TREES HAVE SOULS
Sergei Konenkov is the name of the greatest of all Russian wood-carvers. He says that trees have souls and that American trees embody spirits different from those inhabiting trees in any other part of the world. "The giant California Redwoods house powerful but kindly forces," he says. "I want to see all America's trees, and feel beneath my fingers the secret-revealing bark of trees that have never yet confided in me. The great Sequoias may hide the souls of warriors; the cypresses the spirits of Grecian Gods; the poplars, very modern beings." Pointing to a statue in his studio of an old woman in rags, her figure following the curve of a tree from which she emerged, he said, "She is a little old soothsayer. She wanders throughout the Russian forests in which I was born with a mysterious smile upon her lips and wisdom in her eyes. I grew up to know that the birch trees often hold the spirits of little old soothsayers. I spent my boyhood in the forest under the influence of the most fantastic of fairy tales. I knew all the good and bad spirits of the woods. I lived the restless life of the forest people whose little towns sprang up for a few years' duration, then vanished."
When Konenkov was nine years old, the priests of the community, astonished at his talent, sanctified some remarkable holy paintings he had made. Afterwards he won fame throughout Europe with his stone and marble sculptures. Suddenly he ceased to work in marble, declaring it to be too cold and lifeless. He left his friends and returned to the forests for inspiration. Lately he has come to study American trees.

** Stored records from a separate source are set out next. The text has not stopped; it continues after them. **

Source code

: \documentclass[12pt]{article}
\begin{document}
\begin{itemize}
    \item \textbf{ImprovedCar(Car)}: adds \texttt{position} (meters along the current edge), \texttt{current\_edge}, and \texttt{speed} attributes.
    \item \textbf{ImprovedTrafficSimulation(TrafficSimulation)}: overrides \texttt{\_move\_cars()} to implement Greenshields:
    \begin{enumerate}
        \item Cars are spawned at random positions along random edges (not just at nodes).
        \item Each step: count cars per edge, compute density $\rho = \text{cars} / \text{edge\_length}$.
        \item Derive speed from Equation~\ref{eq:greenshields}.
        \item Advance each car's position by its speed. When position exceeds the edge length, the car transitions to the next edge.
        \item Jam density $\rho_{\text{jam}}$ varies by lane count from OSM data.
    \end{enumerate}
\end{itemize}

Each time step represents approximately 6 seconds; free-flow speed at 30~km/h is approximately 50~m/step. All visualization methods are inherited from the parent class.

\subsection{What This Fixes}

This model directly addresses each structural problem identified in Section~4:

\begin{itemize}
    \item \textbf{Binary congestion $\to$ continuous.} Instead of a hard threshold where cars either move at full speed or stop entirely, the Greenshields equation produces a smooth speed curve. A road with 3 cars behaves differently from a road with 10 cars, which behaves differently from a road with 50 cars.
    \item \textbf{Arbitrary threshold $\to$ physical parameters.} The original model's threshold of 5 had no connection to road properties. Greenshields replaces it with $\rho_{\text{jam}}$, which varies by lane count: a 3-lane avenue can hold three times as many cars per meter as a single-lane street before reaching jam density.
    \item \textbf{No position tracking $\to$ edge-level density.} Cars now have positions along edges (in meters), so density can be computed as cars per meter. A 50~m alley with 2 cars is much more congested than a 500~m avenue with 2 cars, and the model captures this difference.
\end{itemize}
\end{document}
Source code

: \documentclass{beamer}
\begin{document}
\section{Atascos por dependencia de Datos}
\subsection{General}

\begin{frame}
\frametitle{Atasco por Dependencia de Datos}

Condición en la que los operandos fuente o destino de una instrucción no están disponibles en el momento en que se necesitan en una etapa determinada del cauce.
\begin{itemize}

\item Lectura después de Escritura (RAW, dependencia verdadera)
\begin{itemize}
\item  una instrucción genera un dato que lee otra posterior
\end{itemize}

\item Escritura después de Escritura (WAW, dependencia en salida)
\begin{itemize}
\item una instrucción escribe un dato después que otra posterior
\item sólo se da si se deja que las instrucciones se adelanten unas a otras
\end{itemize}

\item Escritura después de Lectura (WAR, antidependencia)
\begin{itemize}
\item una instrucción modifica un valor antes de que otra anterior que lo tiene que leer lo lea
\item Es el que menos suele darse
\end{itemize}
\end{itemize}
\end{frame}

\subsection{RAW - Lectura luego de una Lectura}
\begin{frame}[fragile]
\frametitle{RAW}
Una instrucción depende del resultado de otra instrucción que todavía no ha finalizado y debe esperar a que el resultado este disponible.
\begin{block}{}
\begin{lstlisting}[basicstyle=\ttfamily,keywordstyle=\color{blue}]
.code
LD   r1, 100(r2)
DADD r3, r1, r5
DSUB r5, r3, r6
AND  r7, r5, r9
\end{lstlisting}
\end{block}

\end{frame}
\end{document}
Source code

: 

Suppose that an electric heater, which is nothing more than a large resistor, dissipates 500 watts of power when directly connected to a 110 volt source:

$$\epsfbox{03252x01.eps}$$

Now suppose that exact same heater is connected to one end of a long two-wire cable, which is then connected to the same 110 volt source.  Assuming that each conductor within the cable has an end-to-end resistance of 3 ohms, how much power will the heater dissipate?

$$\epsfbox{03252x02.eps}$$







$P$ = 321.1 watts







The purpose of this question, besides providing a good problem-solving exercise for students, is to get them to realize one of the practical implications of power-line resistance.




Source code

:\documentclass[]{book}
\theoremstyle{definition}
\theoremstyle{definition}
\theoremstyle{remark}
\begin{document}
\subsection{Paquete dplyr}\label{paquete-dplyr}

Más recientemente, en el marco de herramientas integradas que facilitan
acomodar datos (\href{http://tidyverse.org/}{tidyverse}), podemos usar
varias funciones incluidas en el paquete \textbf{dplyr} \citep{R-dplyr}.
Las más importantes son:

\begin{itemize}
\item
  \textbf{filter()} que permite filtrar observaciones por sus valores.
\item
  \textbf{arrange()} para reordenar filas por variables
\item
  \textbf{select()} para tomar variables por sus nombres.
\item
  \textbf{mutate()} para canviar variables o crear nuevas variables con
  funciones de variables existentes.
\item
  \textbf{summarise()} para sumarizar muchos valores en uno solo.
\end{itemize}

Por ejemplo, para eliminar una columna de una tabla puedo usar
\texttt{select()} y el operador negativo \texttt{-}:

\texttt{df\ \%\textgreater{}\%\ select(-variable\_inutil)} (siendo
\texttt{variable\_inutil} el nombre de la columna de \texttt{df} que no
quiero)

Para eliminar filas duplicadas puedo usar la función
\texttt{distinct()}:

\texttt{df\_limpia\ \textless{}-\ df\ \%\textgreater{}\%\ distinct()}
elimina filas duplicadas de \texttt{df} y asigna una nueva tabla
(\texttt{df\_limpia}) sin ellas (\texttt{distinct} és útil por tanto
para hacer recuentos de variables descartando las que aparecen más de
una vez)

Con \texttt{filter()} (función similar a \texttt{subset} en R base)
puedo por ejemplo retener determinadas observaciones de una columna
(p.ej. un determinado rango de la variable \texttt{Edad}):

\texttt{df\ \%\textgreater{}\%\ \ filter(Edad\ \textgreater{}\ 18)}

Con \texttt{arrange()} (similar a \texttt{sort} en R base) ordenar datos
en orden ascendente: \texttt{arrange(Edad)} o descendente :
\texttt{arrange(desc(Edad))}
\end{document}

His feeling for trees is quaintly described by the following illustration. He said that in New York Central Park he found a tree that was to him the soul of a candle such as burned in Russian homes in celebration of Easter Week. "The little tree with its leafy crown flaring in the perfumed air of spring is like the candle in the incense-laden atmosphere of a cathedral."
Konenkov displays the poetic attitude toward trees, but Sir. J. C. Bose, eminent Hindu botanist, has convinced the entire scientific world, through his experiments, that trees really have souls and feelings akin to our own. "Trees apparently select other trees nearby as objects of affection," the plant-psychologist said recently. "Trees thus smitten send out tendrils to enfold the objects of their love. I have known a love-sick palm which refused to bear fruit for two seasons because its mate's pollen could not reach it and only when this pollen was scattered over its branches did it begin to bear fruit."